___ Record excerpts ___

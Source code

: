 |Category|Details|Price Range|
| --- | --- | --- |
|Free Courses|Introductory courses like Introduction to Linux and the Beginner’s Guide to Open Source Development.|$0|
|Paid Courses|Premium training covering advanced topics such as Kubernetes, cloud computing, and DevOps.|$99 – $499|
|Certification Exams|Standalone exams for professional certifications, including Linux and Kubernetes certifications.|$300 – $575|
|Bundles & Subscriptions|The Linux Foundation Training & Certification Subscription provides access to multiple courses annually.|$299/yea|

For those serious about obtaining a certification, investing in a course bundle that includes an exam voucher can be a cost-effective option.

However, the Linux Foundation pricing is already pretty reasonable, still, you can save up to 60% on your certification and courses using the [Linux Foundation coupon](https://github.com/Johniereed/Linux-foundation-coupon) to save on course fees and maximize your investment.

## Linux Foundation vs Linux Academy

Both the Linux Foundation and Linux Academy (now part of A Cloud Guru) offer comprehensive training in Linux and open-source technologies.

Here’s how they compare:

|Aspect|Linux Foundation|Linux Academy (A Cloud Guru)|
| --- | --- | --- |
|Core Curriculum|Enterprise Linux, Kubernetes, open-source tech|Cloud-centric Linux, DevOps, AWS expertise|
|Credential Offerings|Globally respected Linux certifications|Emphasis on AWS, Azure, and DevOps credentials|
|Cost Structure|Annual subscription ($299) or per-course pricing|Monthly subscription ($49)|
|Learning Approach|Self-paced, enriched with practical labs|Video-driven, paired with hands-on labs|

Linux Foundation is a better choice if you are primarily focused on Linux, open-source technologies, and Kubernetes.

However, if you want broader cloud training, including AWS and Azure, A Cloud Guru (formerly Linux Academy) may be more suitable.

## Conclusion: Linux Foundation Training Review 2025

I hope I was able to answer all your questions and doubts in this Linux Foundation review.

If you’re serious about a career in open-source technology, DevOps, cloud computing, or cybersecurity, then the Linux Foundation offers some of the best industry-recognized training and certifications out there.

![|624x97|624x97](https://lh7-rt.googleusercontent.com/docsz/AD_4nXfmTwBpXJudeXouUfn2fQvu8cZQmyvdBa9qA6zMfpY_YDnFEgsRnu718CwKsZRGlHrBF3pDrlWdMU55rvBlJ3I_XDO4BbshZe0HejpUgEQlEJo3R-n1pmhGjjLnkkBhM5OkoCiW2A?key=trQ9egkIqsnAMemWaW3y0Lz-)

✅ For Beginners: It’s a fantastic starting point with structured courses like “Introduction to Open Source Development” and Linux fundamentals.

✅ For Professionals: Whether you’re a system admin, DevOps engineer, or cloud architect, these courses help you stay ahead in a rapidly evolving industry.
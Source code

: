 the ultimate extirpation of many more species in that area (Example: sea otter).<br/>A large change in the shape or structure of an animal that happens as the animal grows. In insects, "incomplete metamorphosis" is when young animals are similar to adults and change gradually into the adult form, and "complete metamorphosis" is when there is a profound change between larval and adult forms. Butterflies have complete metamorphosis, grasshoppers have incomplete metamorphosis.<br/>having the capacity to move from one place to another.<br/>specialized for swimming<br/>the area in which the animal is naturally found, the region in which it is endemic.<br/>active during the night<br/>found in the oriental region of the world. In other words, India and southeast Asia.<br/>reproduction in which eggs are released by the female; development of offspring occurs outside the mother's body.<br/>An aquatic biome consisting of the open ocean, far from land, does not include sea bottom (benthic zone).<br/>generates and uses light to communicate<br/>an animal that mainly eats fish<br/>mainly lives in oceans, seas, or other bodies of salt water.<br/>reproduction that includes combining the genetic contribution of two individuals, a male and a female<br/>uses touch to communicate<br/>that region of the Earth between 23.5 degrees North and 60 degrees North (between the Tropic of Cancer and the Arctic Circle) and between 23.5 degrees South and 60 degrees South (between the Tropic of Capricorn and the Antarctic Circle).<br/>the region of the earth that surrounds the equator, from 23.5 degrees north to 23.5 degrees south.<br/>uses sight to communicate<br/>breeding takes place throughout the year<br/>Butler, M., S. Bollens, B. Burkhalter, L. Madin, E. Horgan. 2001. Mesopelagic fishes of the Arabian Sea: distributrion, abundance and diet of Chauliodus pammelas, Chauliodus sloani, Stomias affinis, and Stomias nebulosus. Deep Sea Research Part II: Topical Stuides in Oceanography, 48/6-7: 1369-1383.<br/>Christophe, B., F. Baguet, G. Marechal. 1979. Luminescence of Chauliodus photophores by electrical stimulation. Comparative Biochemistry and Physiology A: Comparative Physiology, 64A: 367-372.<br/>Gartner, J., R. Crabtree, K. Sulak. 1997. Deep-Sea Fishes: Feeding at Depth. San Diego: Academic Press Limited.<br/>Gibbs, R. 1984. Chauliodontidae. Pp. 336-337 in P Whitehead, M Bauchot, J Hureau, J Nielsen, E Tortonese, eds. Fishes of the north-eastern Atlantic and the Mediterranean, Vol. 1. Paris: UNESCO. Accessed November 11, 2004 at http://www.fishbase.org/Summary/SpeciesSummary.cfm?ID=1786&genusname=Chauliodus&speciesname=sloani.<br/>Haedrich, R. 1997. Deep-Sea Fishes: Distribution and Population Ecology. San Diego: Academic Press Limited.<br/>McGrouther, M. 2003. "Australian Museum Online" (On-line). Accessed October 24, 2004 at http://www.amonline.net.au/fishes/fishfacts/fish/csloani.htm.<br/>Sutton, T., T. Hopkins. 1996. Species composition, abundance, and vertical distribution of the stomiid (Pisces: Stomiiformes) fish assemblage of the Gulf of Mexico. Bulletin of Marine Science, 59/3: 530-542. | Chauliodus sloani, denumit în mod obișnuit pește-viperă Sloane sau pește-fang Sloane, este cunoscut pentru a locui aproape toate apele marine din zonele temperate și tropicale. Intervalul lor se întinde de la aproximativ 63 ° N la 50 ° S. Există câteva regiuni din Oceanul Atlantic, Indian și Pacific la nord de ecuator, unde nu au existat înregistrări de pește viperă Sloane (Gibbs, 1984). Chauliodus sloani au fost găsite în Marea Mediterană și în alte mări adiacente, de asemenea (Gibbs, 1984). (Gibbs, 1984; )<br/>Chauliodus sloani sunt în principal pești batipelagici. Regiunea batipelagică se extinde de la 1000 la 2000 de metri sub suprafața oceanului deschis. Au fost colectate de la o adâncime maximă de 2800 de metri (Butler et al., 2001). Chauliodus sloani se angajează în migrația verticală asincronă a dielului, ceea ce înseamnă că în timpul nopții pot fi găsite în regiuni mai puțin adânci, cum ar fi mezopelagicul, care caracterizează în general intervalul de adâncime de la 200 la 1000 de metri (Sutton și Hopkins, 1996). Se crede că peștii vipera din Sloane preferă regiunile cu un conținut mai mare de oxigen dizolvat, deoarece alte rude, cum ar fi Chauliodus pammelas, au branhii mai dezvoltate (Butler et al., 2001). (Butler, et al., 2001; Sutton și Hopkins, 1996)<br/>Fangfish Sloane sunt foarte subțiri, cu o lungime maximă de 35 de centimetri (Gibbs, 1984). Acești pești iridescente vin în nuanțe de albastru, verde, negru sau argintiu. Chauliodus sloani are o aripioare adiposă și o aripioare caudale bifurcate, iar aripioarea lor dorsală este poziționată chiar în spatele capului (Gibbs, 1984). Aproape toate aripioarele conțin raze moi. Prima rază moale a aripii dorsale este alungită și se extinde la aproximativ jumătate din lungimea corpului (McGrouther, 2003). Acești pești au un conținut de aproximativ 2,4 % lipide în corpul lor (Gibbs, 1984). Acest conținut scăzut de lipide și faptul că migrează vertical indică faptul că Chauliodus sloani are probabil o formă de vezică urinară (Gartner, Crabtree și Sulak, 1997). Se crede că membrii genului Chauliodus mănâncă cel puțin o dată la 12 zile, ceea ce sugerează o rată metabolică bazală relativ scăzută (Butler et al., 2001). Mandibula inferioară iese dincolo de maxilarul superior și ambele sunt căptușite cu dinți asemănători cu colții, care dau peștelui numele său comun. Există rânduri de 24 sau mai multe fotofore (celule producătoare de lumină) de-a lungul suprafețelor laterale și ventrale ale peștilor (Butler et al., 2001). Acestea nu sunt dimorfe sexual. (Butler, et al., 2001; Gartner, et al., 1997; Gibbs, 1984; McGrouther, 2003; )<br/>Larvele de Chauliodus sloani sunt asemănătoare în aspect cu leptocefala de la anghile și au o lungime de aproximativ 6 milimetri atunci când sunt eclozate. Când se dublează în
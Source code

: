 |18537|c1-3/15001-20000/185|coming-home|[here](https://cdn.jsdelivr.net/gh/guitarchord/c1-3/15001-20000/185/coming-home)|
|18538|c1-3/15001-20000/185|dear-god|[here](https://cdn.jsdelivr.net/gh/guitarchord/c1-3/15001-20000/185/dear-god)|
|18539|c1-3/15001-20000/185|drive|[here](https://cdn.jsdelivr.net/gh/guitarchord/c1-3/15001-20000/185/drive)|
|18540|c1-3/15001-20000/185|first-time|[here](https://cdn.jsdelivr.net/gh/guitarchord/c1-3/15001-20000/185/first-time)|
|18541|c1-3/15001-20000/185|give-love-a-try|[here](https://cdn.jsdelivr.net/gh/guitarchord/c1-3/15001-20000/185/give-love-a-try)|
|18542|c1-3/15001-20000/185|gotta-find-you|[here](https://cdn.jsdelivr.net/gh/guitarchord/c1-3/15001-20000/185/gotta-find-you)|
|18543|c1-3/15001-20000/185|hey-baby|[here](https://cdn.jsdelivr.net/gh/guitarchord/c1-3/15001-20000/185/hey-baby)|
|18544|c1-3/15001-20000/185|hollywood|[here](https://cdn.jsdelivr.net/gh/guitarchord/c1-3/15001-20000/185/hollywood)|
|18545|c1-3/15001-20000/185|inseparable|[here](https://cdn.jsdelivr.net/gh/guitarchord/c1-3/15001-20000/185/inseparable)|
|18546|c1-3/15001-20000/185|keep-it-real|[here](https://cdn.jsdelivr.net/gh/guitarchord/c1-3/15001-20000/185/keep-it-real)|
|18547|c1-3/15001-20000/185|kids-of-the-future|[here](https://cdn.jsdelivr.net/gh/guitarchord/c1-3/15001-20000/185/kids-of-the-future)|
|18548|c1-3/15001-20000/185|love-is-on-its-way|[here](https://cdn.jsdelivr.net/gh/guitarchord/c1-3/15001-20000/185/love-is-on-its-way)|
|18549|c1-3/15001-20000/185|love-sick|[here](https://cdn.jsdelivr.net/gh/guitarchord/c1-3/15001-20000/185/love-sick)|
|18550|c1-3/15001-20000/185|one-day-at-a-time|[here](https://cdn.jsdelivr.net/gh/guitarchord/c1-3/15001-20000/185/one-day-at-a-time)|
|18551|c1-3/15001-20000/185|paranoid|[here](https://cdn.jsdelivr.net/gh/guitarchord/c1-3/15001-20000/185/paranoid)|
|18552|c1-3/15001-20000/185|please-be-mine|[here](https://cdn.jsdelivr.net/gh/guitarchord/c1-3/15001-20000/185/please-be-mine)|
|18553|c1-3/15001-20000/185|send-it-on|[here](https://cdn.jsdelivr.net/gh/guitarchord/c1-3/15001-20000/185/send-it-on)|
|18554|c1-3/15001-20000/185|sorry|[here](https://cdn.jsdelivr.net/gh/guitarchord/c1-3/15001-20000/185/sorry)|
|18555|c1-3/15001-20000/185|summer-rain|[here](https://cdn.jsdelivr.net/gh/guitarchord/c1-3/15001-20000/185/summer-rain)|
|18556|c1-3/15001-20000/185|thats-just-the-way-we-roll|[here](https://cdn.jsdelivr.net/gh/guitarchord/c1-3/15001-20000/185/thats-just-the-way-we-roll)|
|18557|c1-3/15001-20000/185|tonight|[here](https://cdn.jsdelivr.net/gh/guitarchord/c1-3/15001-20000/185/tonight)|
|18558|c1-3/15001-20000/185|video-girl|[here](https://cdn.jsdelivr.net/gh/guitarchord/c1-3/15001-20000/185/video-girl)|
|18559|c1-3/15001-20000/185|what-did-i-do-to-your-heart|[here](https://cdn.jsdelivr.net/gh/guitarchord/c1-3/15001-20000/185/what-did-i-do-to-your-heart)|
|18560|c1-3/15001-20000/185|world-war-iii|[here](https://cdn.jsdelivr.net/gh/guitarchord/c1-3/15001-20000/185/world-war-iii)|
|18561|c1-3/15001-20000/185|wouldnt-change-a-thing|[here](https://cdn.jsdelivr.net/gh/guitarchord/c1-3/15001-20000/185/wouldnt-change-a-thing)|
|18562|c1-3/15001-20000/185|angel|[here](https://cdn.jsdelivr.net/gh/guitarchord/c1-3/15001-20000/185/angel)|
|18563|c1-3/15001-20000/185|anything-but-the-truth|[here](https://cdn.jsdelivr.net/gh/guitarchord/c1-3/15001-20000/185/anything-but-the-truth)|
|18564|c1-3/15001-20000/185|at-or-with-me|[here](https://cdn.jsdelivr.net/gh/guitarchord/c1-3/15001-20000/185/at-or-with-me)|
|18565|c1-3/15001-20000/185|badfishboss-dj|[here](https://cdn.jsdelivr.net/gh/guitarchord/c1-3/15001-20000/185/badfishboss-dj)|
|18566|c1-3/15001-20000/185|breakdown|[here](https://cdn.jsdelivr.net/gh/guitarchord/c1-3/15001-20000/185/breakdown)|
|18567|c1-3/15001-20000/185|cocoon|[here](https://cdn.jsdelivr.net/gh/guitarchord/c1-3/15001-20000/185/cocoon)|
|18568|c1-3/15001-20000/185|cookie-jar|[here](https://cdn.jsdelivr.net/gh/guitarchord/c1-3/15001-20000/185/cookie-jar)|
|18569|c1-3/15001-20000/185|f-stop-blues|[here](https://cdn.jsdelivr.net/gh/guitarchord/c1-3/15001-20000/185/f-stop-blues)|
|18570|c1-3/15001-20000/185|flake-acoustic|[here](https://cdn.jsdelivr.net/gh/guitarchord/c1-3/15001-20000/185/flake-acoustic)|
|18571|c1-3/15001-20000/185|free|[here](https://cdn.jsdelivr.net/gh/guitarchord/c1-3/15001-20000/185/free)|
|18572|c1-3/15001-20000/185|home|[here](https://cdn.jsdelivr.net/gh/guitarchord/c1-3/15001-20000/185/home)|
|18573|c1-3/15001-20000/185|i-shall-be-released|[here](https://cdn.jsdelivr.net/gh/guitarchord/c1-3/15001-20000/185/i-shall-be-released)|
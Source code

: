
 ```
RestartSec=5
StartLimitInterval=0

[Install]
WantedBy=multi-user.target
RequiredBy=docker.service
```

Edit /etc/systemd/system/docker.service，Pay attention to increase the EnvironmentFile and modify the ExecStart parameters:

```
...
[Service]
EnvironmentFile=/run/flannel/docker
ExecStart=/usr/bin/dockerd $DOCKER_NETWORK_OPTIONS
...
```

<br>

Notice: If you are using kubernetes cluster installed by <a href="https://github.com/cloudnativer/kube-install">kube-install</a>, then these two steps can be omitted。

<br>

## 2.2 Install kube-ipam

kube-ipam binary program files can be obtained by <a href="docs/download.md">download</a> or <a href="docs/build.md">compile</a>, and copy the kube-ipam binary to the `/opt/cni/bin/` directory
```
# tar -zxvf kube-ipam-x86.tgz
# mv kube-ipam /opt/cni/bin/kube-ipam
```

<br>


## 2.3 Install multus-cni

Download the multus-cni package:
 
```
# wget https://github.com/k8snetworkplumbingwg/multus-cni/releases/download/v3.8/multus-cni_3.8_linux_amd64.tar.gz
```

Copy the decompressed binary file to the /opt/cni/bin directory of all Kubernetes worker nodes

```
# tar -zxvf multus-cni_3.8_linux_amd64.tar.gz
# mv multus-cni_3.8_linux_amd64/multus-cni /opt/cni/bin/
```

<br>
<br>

___

Please copy, word for word, every line from the first line of the records through the line containing "DevOps, AWS expertise|", with both of those lines included and nothing else.

Source code

: |Category|Details|Price Range|
| --- | --- | --- |
|Free Courses|Introductory courses like Introduction to Linux and the Beginner’s Guide to Open Source Development.|$0|
|Paid Courses|Premium training covering advanced topics such as Kubernetes, cloud computing, and DevOps.|$99 – $499|
|Certification Exams|Standalone exams for professional certifications, including Linux and Kubernetes certifications.|$300 – $575|
|Bundles & Subscriptions|The Linux Foundation Training & Certification Subscription provides access to multiple courses annually.|$299/yea|

For those serious about obtaining a certification, investing in a course bundle that includes an exam voucher can be a cost-effective option.

However, the Linux Foundation pricing is already pretty reasonable, still, you can save up to 60% on your certification and courses using the [Linux Foundation coupon](https://github.com/Johniereed/Linux-foundation-coupon) to save on course fees and maximize your investment.

## Linux Foundation vs Linux Academy

Both the Linux Foundation and Linux Academy (now part of A Cloud Guru) offer comprehensive training in Linux and open-source technologies.

Here’s how they compare:

|Aspect|Linux Foundation|Linux Academy (A Cloud Guru)|
| --- | --- | --- |
|Core Curriculum|Enterprise Linux, Kubernetes, open-source tech|Cloud-centric Linux, DevOps, AWS expertise|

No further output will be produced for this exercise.